> ASSIGNED TASK: Please go through the records below and return every line holding the word "methods".

> RECORDS SHOWN:
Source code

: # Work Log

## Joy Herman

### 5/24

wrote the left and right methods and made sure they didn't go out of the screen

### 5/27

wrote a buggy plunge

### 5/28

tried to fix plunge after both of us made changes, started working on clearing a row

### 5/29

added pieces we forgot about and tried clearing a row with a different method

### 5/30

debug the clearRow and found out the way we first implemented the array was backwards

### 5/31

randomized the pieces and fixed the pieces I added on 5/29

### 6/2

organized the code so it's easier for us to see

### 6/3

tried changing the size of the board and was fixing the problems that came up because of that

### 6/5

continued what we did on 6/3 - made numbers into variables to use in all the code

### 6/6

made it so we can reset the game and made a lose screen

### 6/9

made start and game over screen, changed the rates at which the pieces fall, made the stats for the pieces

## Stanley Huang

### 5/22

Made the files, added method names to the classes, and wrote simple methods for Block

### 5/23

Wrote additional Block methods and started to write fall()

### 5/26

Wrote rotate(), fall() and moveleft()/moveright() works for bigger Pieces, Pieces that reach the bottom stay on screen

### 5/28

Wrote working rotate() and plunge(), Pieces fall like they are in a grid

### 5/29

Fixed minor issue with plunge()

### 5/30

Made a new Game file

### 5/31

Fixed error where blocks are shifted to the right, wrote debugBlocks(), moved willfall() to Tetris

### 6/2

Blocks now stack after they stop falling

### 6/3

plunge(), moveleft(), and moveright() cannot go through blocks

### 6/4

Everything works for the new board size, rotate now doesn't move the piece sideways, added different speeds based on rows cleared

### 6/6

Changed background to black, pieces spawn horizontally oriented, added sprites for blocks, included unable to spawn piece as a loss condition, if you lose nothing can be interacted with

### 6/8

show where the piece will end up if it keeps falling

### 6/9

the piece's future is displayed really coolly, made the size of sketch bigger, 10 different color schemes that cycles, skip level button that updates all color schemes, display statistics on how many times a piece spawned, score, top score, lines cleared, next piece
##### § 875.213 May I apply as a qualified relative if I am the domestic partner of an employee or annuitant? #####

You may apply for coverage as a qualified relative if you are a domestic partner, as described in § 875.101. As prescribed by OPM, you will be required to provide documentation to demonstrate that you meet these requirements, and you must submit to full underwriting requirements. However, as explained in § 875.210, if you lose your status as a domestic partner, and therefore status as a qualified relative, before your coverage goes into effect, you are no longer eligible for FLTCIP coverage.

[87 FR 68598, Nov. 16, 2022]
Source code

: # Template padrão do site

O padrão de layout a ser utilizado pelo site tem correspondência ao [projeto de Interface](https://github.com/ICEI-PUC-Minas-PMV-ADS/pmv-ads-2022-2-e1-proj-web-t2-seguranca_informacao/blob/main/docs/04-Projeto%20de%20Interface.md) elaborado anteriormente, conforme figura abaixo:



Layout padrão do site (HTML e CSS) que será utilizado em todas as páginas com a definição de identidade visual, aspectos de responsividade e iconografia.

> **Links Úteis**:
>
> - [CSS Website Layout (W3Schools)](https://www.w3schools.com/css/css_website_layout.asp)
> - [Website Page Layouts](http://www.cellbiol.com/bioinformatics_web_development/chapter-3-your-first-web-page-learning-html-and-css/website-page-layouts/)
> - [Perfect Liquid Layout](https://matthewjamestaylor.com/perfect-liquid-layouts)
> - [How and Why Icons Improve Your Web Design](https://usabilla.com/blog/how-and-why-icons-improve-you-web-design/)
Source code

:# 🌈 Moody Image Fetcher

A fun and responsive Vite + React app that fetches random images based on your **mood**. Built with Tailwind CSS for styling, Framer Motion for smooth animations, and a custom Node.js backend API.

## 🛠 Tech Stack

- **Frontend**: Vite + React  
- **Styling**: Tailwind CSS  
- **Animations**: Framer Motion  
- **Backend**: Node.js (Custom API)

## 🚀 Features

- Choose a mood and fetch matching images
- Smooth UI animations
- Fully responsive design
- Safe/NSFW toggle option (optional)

> RESULT FOR THIS TASK:
wrote the left and right methods and made sure they didn't go out of the screen
Made the files, added method names to the classes, and wrote simple methods for Block
Wrote additional Block methods and started to write fall()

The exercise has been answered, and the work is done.